*SUPPLIED ENTRIES*.
Segment Open

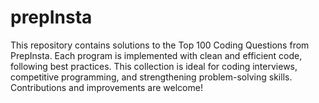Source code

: # prepInsta
This repository contains solutions to the Top 100 Coding Questions from PrepInsta. Each program is implemented with clean and efficient code, following best practices. This collection is ideal for coding interviews, competitive programming, and strengthening problem-solving skills. Contributions and improvements are welcome!
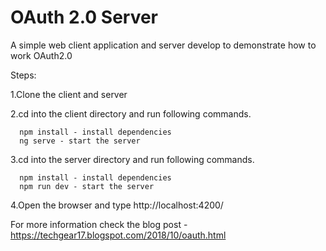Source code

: # OAuth 2.0 Server

A simple web client application and server develop to demonstrate how to work OAuth2.0

Steps:

1.Clone the client and server

2.cd into the client directory and run following commands.

      npm install - install dependencies
      ng serve - start the server

3.cd into the server directory and run following commands.

      npm install - install dependencies
      npm run dev - start the server

4.Open the browser and type http://localhost:4200/

For more information check the blog post - https://techgear17.blogspot.com/2018/10/oauth.html

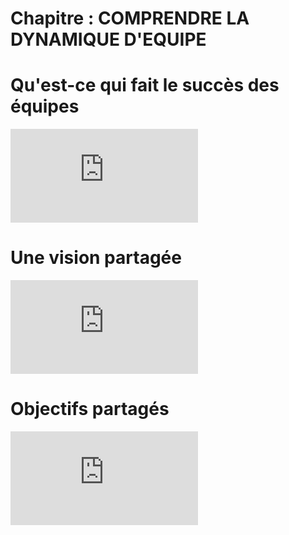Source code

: # Chapitre : COMPRENDRE LA DYNAMIQUE D'EQUIPE


# Qu'est-ce qui fait le succès des équipes

<iframe allowfullscreen="true" frameborder="0" src="https://www.youtube.com/embed/soembTj1LJE"></iframe>

# Une vision partagée

<iframe allowfullscreen="true" frameborder="0" src="https://www.youtube.com/embed/GbGKnRPDh0Y"></iframe>

# Objectifs partagés

<iframe allowfullscreen="true" frameborder="0" src="https://www.youtube.com/embed/BT37DX4WKow"></iframe>
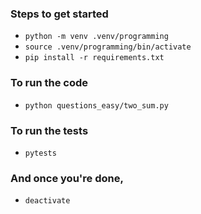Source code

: ### Steps to get started
- `python -m venv .venv/programming`
- `source .venv/programming/bin/activate`
- `pip install -r requirements.txt`

### To run the code
-  `python questions_easy/two_sum.py`

### To run the tests
- `pytests`

### And once you're done,
- `deactivate`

Segment Closed

*ACTIVITY*. Repeat exactly the lines above, starting at the one that contains "# Une vision partagée" and stopping at the last line of the entries, and leave out the pictures.

*PROBLEM SOLUTION*.
# Une vision partagée

<iframe allowfullscreen="true" frameborder="0" src="https://www.youtube.com/embed/GbGKnRPDh0Y"></iframe>

# Objectifs partagés

<iframe allowfullscreen="true" frameborder="0" src="https://www.youtube.com/embed/BT37DX4WKow"></iframe>
Source code

: ### Steps to get started
- `python -m venv .venv/programming`
- `source .venv/programming/bin/activate`
- `pip install -r requirements.txt`

### To run the code
-  `python questions_easy/two_sum.py`

### To run the tests
- `pytests`

### And once you're done,
- `deactivate`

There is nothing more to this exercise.